Manika mengusap wajahnya frustasi. Lelah dihadapkan dengan takdir yang tidak pernah berlaku adil kepadanya. Manika juga manusia biasa yang mempunyai batas kesabaran. Manika juga ingin dicintai, sama seperti manusia pada umumnya.
“Aku janji akan bantu kamu,” ucap Lewis penuh dengan keyakinan. Setiap tatapan yang dia berikan untuk Manika adalah sebuah janji.
“Bantu apa lagi? Lewis, sudahi semuanya. Kamu juga punya kehidupan yang lebih berharga daripada harus mengurusi kehidupanku yang tidak ada cahaya ini.”
“Kamu hanya butuh dorongan semangat dan aku akan memberikan sepenuhnya!”
Lagi-lagi di ruangan itu tercipta sebuah perdebatan yang hebat. Seperti biasanya, tidak pernah berubah.

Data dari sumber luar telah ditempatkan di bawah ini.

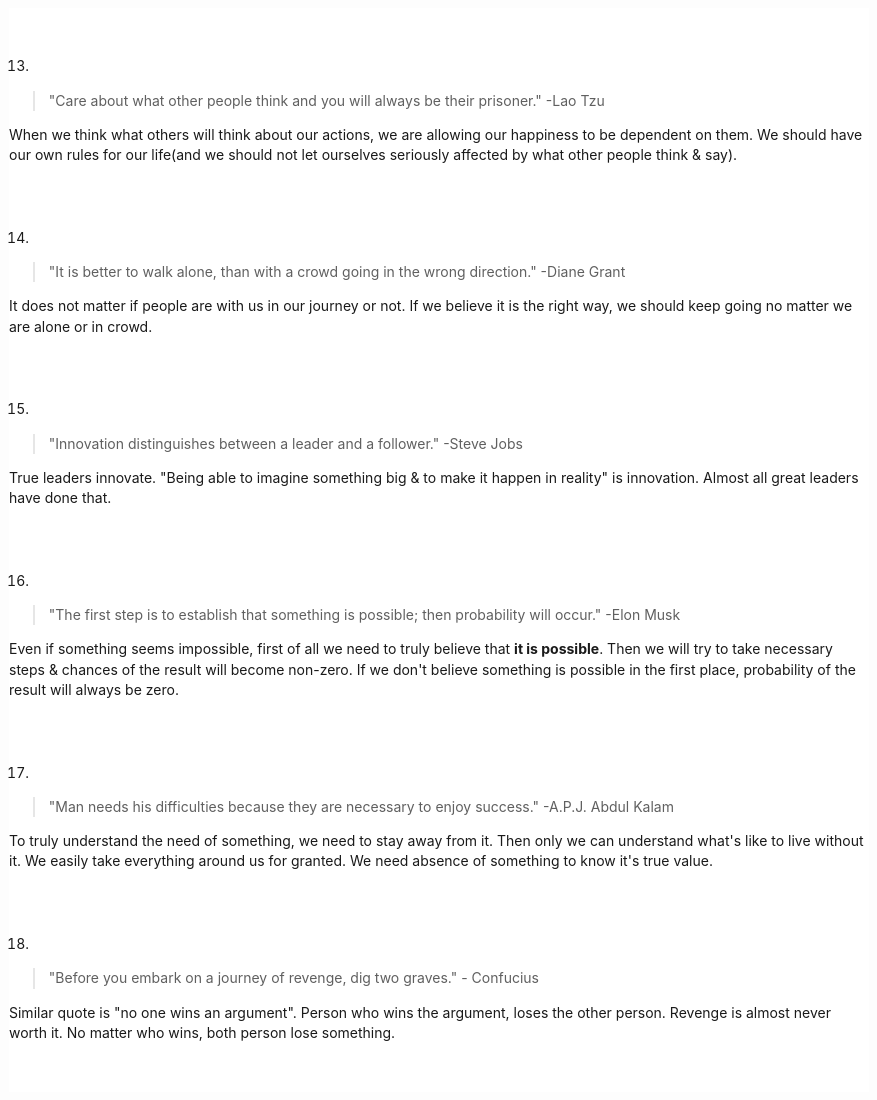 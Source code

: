<hr style="height:0px; color:rgb(240,240,240); background-color:#DCDCDC;"><br/>

13.

> "Care about what other people think and you will always be their prisoner." -Lao Tzu

When we think what others will think about our actions, we are allowing our happiness to be dependent on them. We should have our own rules for our life(and we should not let ourselves seriously affected by what other people think & say). 

<hr style="height:0px; color:rgb(240,240,240); background-color:#DCDCDC;"><br/>

14.

> "It is better to walk alone, than with a crowd going in the wrong direction." -Diane Grant

It does not matter if people are with us in our journey or not. If we believe it is the right way, we should keep going no matter we are alone or in crowd.

<hr style="height:0px; color:rgb(240,240,240); background-color:#DCDCDC;"><br/>

15.

> "Innovation distinguishes between a leader and a follower." -Steve Jobs

True leaders innovate. "Being able to imagine something big & to make it happen in reality" is innovation.
Almost all great leaders have done that.    

<hr style="height:0px; color:rgb(240,240,240); background-color:#DCDCDC;"><br/>

16.

> "The first step is to establish that something is possible; then probability will occur." -Elon Musk

Even if something seems impossible, first of all we need to truly believe that <b>it is possible</b>. Then we will try to take necessary steps & chances of the result will become non-zero.
If we don't believe something is possible in the first place, probability of the result will always be zero. 

<hr style="height:0px; color:rgb(240,240,240); background-color:#DCDCDC;"><br/>

17.

> "Man needs his difficulties because they are necessary to enjoy success." -A.P.J. Abdul Kalam 

To truly understand the need of something, we need to stay away from it. Then only we can understand what's like to live without it.
We easily take everything around us for granted. We need absence of something to know it's true value. 

<hr style="height:0px; color:rgb(240,240,240); background-color:#DCDCDC;"><br/>

18.

> "Before you embark on a journey of revenge, dig two graves." - Confucius

Similar quote is "no one wins an argument". Person who wins the argument, loses the other person.
Revenge is almost never worth it. No matter who wins, both person lose something. 

<hr style="height:0px; color:rgb(240,240,240); background-color:#DCDCDC;"><br/>
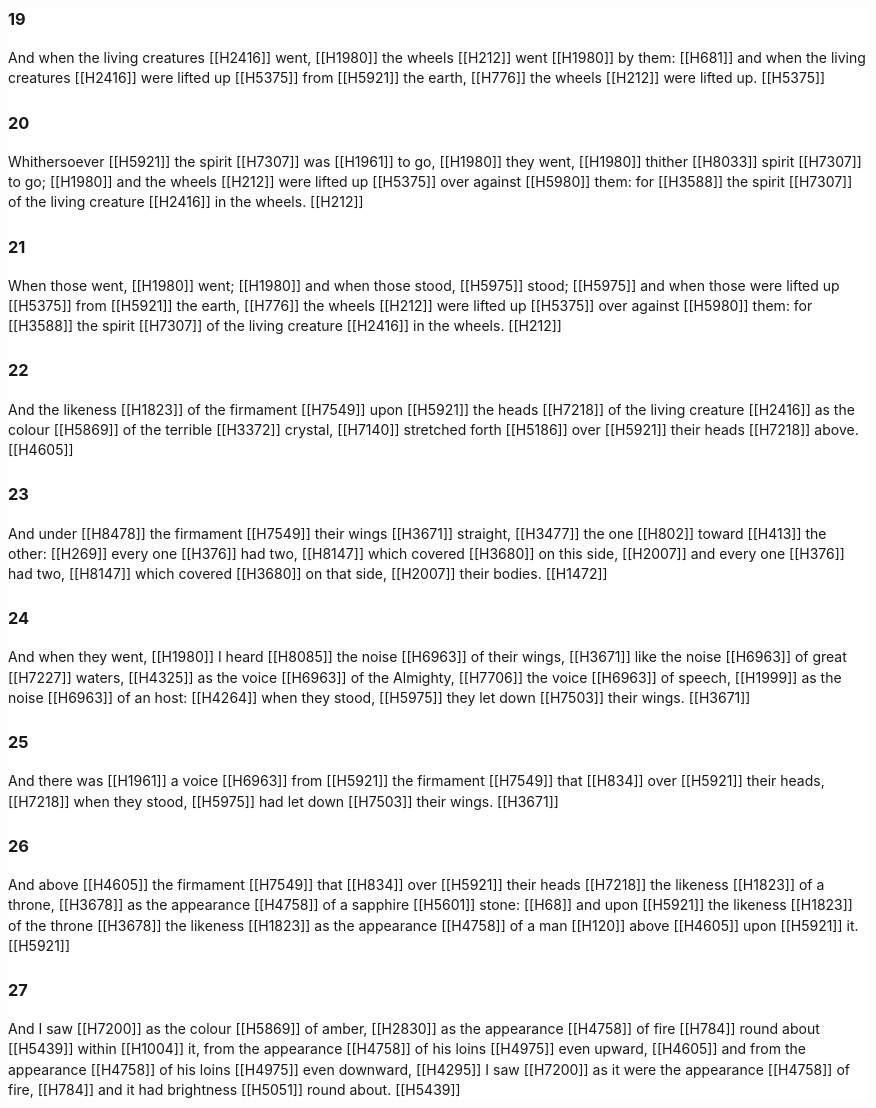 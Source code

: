 ### 19
And when the living creatures [[H2416]] went, [[H1980]] the wheels [[H212]] went [[H1980]] by them: [[H681]] and when the living creatures [[H2416]] were lifted up [[H5375]] from [[H5921]] the earth, [[H776]] the wheels [[H212]] were lifted up. [[H5375]]

### 20
Whithersoever [[H5921]] the spirit [[H7307]] was [[H1961]] to go, [[H1980]] they went, [[H1980]] thither [[H8033]] spirit [[H7307]] to go; [[H1980]] and the wheels [[H212]] were lifted up [[H5375]] over against [[H5980]] them: for [[H3588]] the spirit [[H7307]] of the living creature [[H2416]] in the wheels. [[H212]]

### 21
When those went, [[H1980]] went; [[H1980]] and when those stood, [[H5975]] stood; [[H5975]] and when those were lifted up [[H5375]] from [[H5921]] the earth, [[H776]] the wheels [[H212]] were lifted up [[H5375]] over against [[H5980]] them: for [[H3588]] the spirit [[H7307]] of the living creature [[H2416]] in the wheels. [[H212]]

### 22
And the likeness [[H1823]] of the firmament [[H7549]] upon [[H5921]] the heads [[H7218]] of the living creature [[H2416]] as the colour [[H5869]] of the terrible [[H3372]] crystal, [[H7140]] stretched forth [[H5186]] over [[H5921]] their heads [[H7218]] above. [[H4605]]

### 23
And under [[H8478]] the firmament [[H7549]] their wings [[H3671]] straight, [[H3477]] the one [[H802]] toward [[H413]] the other: [[H269]] every one [[H376]] had two, [[H8147]] which covered [[H3680]] on this side, [[H2007]] and every one [[H376]] had two, [[H8147]] which covered [[H3680]] on that side, [[H2007]] their bodies. [[H1472]]

### 24
And when they went, [[H1980]] I heard [[H8085]] the noise [[H6963]] of their wings, [[H3671]] like the noise [[H6963]] of great [[H7227]] waters, [[H4325]] as the voice [[H6963]] of the Almighty, [[H7706]] the voice [[H6963]] of speech, [[H1999]] as the noise [[H6963]] of an host: [[H4264]] when they stood, [[H5975]] they let down [[H7503]] their wings. [[H3671]]

### 25
And there was [[H1961]] a voice [[H6963]] from [[H5921]] the firmament [[H7549]] that [[H834]] over [[H5921]] their heads, [[H7218]] when they stood, [[H5975]] had let down [[H7503]] their wings. [[H3671]]

### 26
And above [[H4605]] the firmament [[H7549]] that [[H834]] over [[H5921]] their heads [[H7218]] the likeness [[H1823]] of a throne, [[H3678]] as the appearance [[H4758]] of a sapphire [[H5601]] stone: [[H68]] and upon [[H5921]] the likeness [[H1823]] of the throne [[H3678]] the likeness [[H1823]] as the appearance [[H4758]] of a man [[H120]] above [[H4605]] upon [[H5921]] it. [[H5921]]

### 27
And I saw [[H7200]] as the colour [[H5869]] of amber, [[H2830]] as the appearance [[H4758]] of fire [[H784]] round about [[H5439]] within [[H1004]] it, from the appearance [[H4758]] of his loins [[H4975]] even upward, [[H4605]] and from the appearance [[H4758]] of his loins [[H4975]] even downward, [[H4295]] I saw [[H7200]] as it were the appearance [[H4758]] of fire, [[H784]] and it had brightness [[H5051]] round about. [[H5439]]

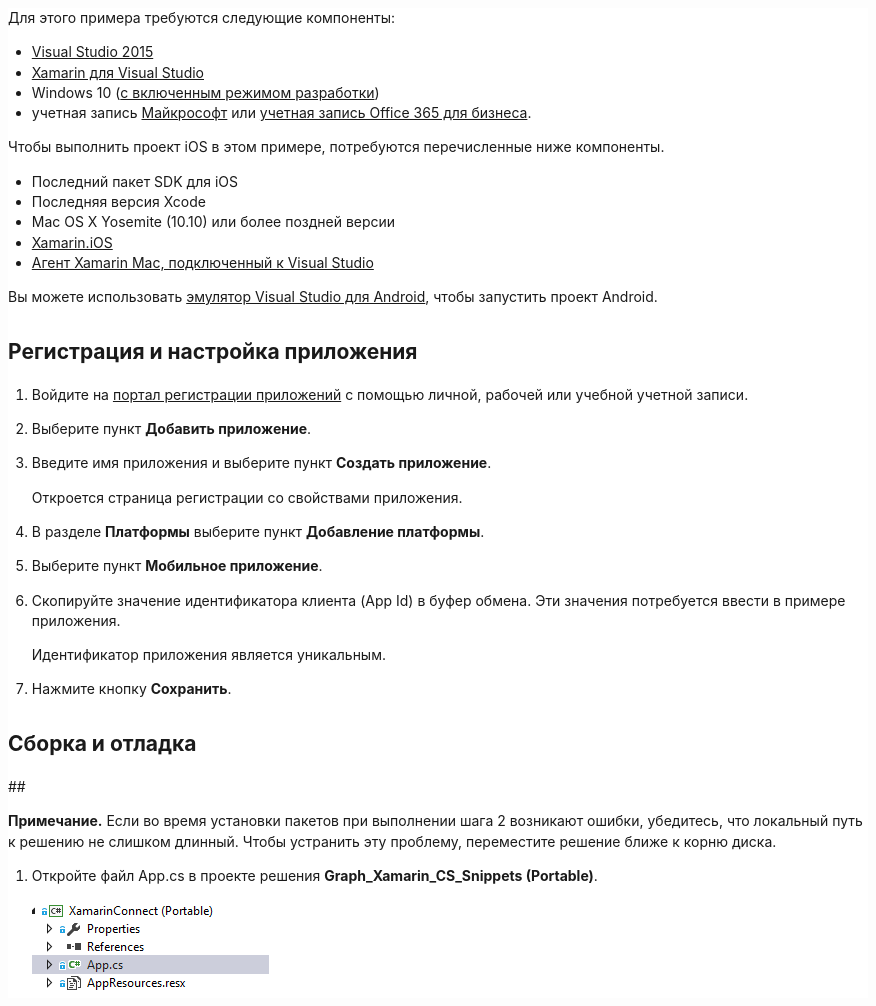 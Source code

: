 Для этого примера требуются следующие компоненты:  

  * [Visual Studio 2015](https://www.visualstudio.com/downloads) 
  * [Xamarin для Visual Studio](https://www.xamarin.com/visual-studio)
  * Windows 10 ([с включенным режимом разработки](https://msdn.microsoft.com/library/windows/apps/xaml/dn706236.aspx))
  * учетная запись [Майкрософт](https://www.outlook.com) или [учетная запись Office 365 для бизнеса](https://msdn.microsoft.com/office/office365/howto/setup-development-environment#bk_Office365Account).

Чтобы выполнить проект iOS в этом примере, потребуются перечисленные ниже компоненты.

  * Последний пакет SDK для iOS
  * Последняя версия Xcode
  * Mac OS X Yosemite (10.10) или более поздней версии 
  * [Xamarin.iOS](https://developer.xamarin.com/guides/ios/getting_started/installation/mac/)
  * [Агент Xamarin Mac, подключенный к Visual Studio](https://developer.xamarin.com/guides/ios/getting_started/installation/windows/connecting-to-mac/)

Вы можете использовать [эмулятор Visual Studio для Android](https://www.visualstudio.com/features/msft-android-emulator-vs.aspx), чтобы запустить проект Android.

<a name="register"></a>
## Регистрация и настройка приложения
<a id="register-and-configure-the-app" class="xliff"></a>

1. Войдите на [портал регистрации приложений](https://apps.dev.microsoft.com/) с помощью личной, рабочей или учебной учетной записи.
2. Выберите пункт **Добавить приложение**.
3. Введите имя приложения и выберите пункт **Создать приложение**.
    
    Откроется страница регистрации со свойствами приложения.
 
4. В разделе **Платформы** выберите пункт **Добавление платформы**.
5. Выберите пункт **Мобильное приложение**.
6. Скопируйте значение идентификатора клиента (App Id) в буфер обмена. Эти значения потребуется ввести в примере приложения.

    Идентификатор приложения является уникальным.

7. Нажмите кнопку **Сохранить**.

<a name="build"></a>
## Сборка и отладка
<a id="build-and-debug" class="xliff"></a> ##

**Примечание.** Если во время установки пакетов при выполнении шага 2 возникают ошибки, убедитесь, что локальный путь к решению не слишком длинный. Чтобы устранить эту проблему, переместите решение ближе к корню диска.

1. Откройте файл App.cs в проекте решения **Graph_Xamarin_CS_Snippets (Portable)**.

    ![Снимок экрана: панель обозревателя решений в Visual Studio, в проекте Graph_Xamarin_CS_Snippets выбран файл App.cs](/readme-images/Appdotcs.png "Откройте файл App.cs в проекте Graph_Xamarin_CS_Snippets")
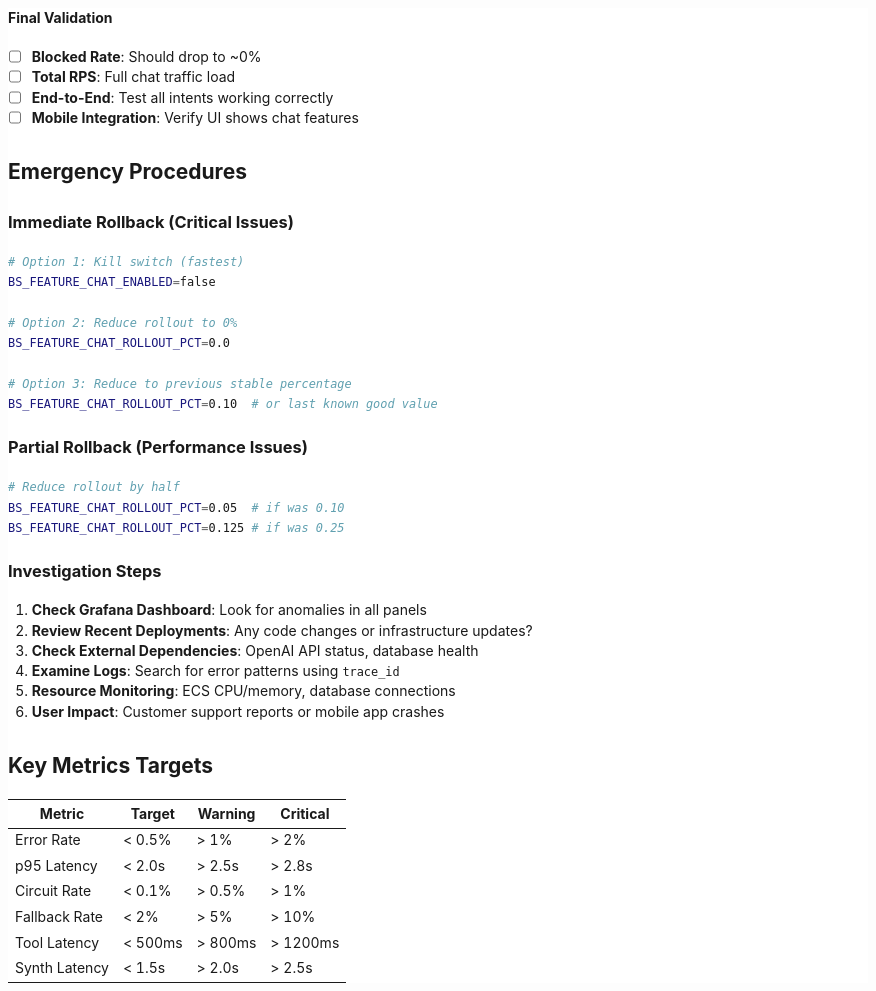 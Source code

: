 #### Final Validation
- [ ] **Blocked Rate**: Should drop to ~0%
- [ ] **Total RPS**: Full chat traffic load
- [ ] **End-to-End**: Test all intents working correctly
- [ ] **Mobile Integration**: Verify UI shows chat features

## Emergency Procedures

### Immediate Rollback (Critical Issues)
```bash
# Option 1: Kill switch (fastest)
BS_FEATURE_CHAT_ENABLED=false

# Option 2: Reduce rollout to 0%
BS_FEATURE_CHAT_ROLLOUT_PCT=0.0

# Option 3: Reduce to previous stable percentage
BS_FEATURE_CHAT_ROLLOUT_PCT=0.10  # or last known good value
```

### Partial Rollback (Performance Issues)
```bash
# Reduce rollout by half
BS_FEATURE_CHAT_ROLLOUT_PCT=0.05  # if was 0.10
BS_FEATURE_CHAT_ROLLOUT_PCT=0.125 # if was 0.25
```

### Investigation Steps
1. **Check Grafana Dashboard**: Look for anomalies in all panels
2. **Review Recent Deployments**: Any code changes or infrastructure updates?
3. **Check External Dependencies**: OpenAI API status, database health
4. **Examine Logs**: Search for error patterns using `trace_id`
5. **Resource Monitoring**: ECS CPU/memory, database connections
6. **User Impact**: Customer support reports or mobile app crashes

## Key Metrics Targets

| Metric | Target | Warning | Critical |
|--------|--------|---------|----------|
| Error Rate | < 0.5% | > 1% | > 2% |
| p95 Latency | < 2.0s | > 2.5s | > 2.8s |
| Circuit Rate | < 0.1% | > 0.5% | > 1% |
| Fallback Rate | < 2% | > 5% | > 10% |
| Tool Latency | < 500ms | > 800ms | > 1200ms |
| Synth Latency | < 1.5s | > 2.0s | > 2.5s |
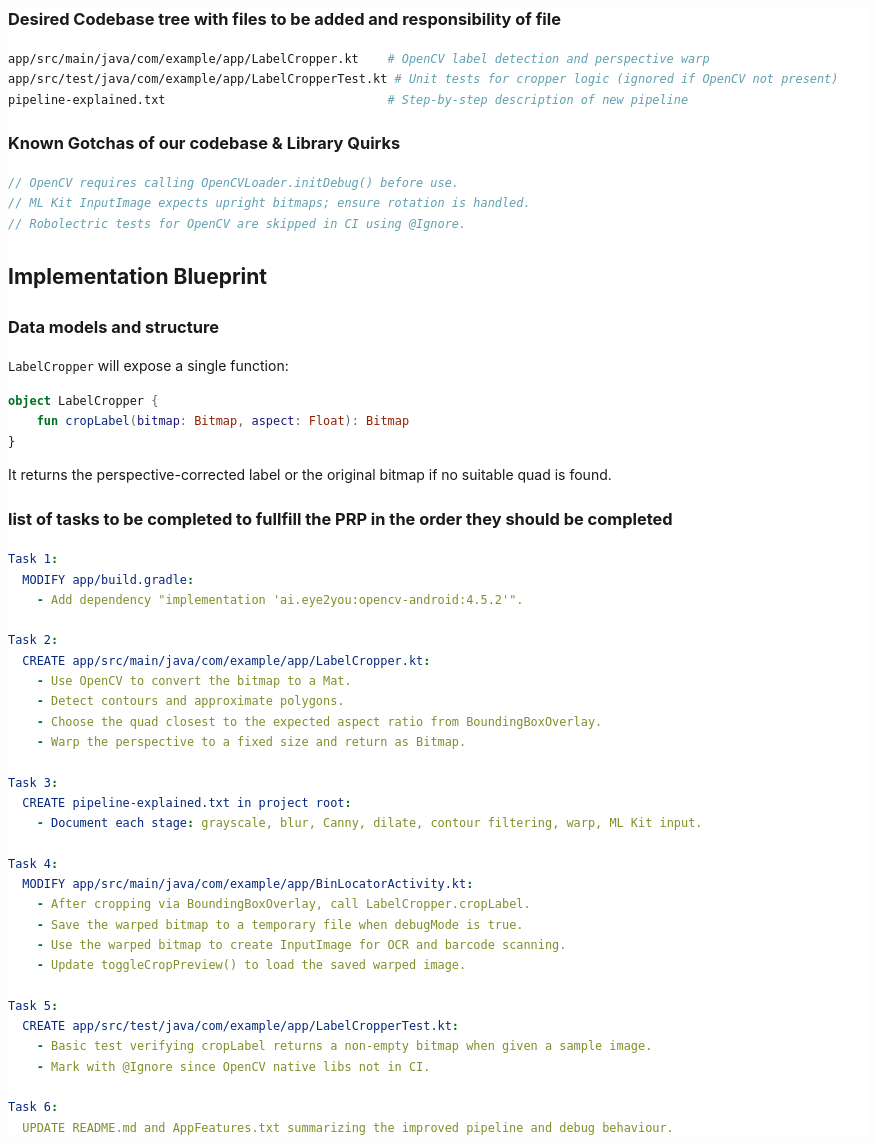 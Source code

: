 ### Desired Codebase tree with files to be added and responsibility of file
```bash
app/src/main/java/com/example/app/LabelCropper.kt    # OpenCV label detection and perspective warp
app/src/test/java/com/example/app/LabelCropperTest.kt # Unit tests for cropper logic (ignored if OpenCV not present)
pipeline-explained.txt                               # Step-by-step description of new pipeline
```

### Known Gotchas of our codebase & Library Quirks
```kotlin
// OpenCV requires calling OpenCVLoader.initDebug() before use.
// ML Kit InputImage expects upright bitmaps; ensure rotation is handled.
// Robolectric tests for OpenCV are skipped in CI using @Ignore.
```

## Implementation Blueprint

### Data models and structure
`LabelCropper` will expose a single function:
```kotlin
object LabelCropper {
    fun cropLabel(bitmap: Bitmap, aspect: Float): Bitmap
}
```
It returns the perspective-corrected label or the original bitmap if no suitable quad is found.

### list of tasks to be completed to fullfill the PRP in the order they should be completed
```yaml
Task 1:
  MODIFY app/build.gradle:
    - Add dependency "implementation 'ai.eye2you:opencv-android:4.5.2'".

Task 2:
  CREATE app/src/main/java/com/example/app/LabelCropper.kt:
    - Use OpenCV to convert the bitmap to a Mat.
    - Detect contours and approximate polygons.
    - Choose the quad closest to the expected aspect ratio from BoundingBoxOverlay.
    - Warp the perspective to a fixed size and return as Bitmap.

Task 3:
  CREATE pipeline-explained.txt in project root:
    - Document each stage: grayscale, blur, Canny, dilate, contour filtering, warp, ML Kit input.

Task 4:
  MODIFY app/src/main/java/com/example/app/BinLocatorActivity.kt:
    - After cropping via BoundingBoxOverlay, call LabelCropper.cropLabel.
    - Save the warped bitmap to a temporary file when debugMode is true.
    - Use the warped bitmap to create InputImage for OCR and barcode scanning.
    - Update toggleCropPreview() to load the saved warped image.

Task 5:
  CREATE app/src/test/java/com/example/app/LabelCropperTest.kt:
    - Basic test verifying cropLabel returns a non-empty bitmap when given a sample image.
    - Mark with @Ignore since OpenCV native libs not in CI.

Task 6:
  UPDATE README.md and AppFeatures.txt summarizing the improved pipeline and debug behaviour.
```
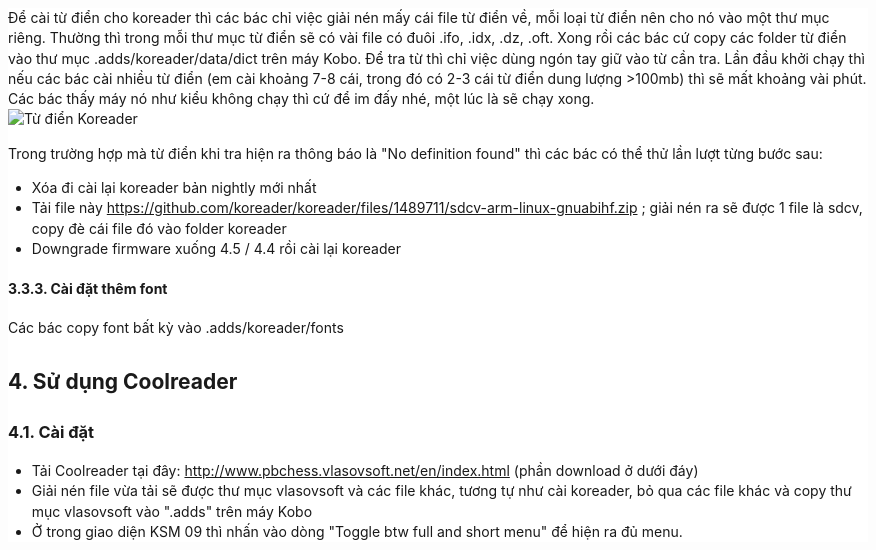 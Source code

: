 Để cài từ điển cho koreader thì các bác chỉ việc giải nén mấy cái file từ điển về, mỗi loại từ điển nên cho nó vào một thư mục riêng. Thường thì trong mỗi thư mục từ điển sẽ có vài file có đuôi .ifo, .idx, .dz, .oft. Xong rồi các bác cứ copy các folder từ điển vào thư mục .adds/koreader/data/dict trên máy Kobo. Để tra từ thì chỉ việc dùng ngón tay giữ vào từ cần tra. Lần đầu khởi chạy thì nếu các bác cài nhiều từ điển (em cài khoảng 7-8 cái, trong đó có 2-3 cái từ điển dung lượng >100mb) thì sẽ mất khoảng vài phút. Các bác thấy máy nó như kiểu không chạy thì cứ để im đấy nhé, một lúc là sẽ chạy xong.<br>
![Từ điển Koreader](http://i.imgur.com/Om888hT.jpg)

Trong trường hợp mà từ điển khi tra hiện ra thông báo là "No definition found" thì các bác có thể thử lần lượt từng bước sau:
  * Xóa đi cài lại koreader bản nightly mới nhất
  * Tải file này https://github.com/koreader/koreader/files/1489711/sdcv-arm-linux-gnuabihf.zip ; giải nén ra sẽ được 1 file là sdcv, copy đè cái file đó vào folder koreader
  * Downgrade firmware xuống 4.5 / 4.4 rồi cài lại koreader

#### 3.3.3. Cài đặt thêm font
Các bác copy font bất kỳ vào .adds/koreader/fonts

## 4. Sử dụng Coolreader
### 4.1. Cài đặt
- Tải Coolreader tại đây: http://www.pbchess.vlasovsoft.net/en/index.html (phần download ở dưới đáy) 
- Giải nén file vừa tải sẽ được thư mục vlasovsoft và các file khác, tương tự như cài koreader, bỏ qua các file khác và copy thư mục vlasovsoft vào ".adds" trên máy Kobo
- Ở trong giao diện KSM 09 thì nhấn vào dòng "Toggle btw full and short menu" để hiện ra đủ menu.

Namun, Manika senang jika ada yang memperhatikannya. Akan tetapi, Manika juga tidak enak hati karena menurutnya Lewis terlalu baik kepadanya.
Lewis yang melihat Manika bungkam pun menyerah. Lelaki itu beranjak dari duduknya.
“Sudahlah. Lebih baik aku kembali ke ruangan.” Lalu Lewis melenggang pergi dari ruangan Manika.
***
Sore hari pun telah tiba, seperti yang dia kata kan tadi siang kepada Gina, Manika langsung pulang dan benar saja rumahnya sudah kosong. Semuanya telah pergi.
Manika berjalan menuju lemari pendingin untuk mencari minuman segar agar bisa mengembalikan suasana hatinya. Kosong. Itulah yang tertama kali Manika lihat di dalam lemari pendingin itu. Gina segaja tidak mengisi lemari pendingin itu agar Manika tidak mengabiskan makanannya.
Manika tersenyum getir sembari menutup pintu lemari pendingin itu. Dia berjalan ke arah galon air yang berada di atas meja dapur. Manika menuangkan air itu ke dalam gelasnya, lalu menegaknya sampai tandas.
Manika merogoh tas jijingnya lalu mengambil benda pipih dari dalam sana. Jari jempolnya manari di atas layarnya. Lalu benda pipih itu dia tempelkan di dekat telinga.
“Mah, udah sampai belum?” tanyanya dengan nada yang begitu lembut.
“Udah baru aja. Oh iya, di lemari pendingin nggak ada makanan ‘kan? Kamu isi ya, semua makanan yang ada di dalam sana habis juga gara-gara kamu. Mama nggak mau rugi,” ujar Gina lagi-lagi begitu menohok perasaan Manika.
“Iya Mah, nanti Nika isi kok.”
Ketahuilah, yang menghabiskan isi lemari pendigin Gina bukanlah Manika, pada dasarnya Gina sendiri tidak pernah mengisinya dengan alasan berhemat.
Manika selalu saja membawa makanannya ke dalam kamar, janghan beranggapan dia pelit, tetapi jika keluarganya melihat maka dia akan menjadi bahan olok-olok mereka.
“Ya udah, Mama hati-hati ya di sana. Nika mau bersih-berih dulu terus ke supermarket,” ucap Manika. Setelah mendapat persetujuan dari Gina di sebrang sana, barulah Manika mematikan sambungan telepon itu.
Manika melempar benda pipih miliknya ke sembrang arah. Lelah terus-terusan dihadapkan dengan sutuasi yang tidak pernah adil kepadanya.
Setelah lelah termenung, barulah Manika pergi ke kamarnya untuk membersihkan tubuhnya dari debu dan keringat. Lalu setelah itu dia akan pergi ke supermarket terdekat untuk mengisi lemari pendingin sang mama.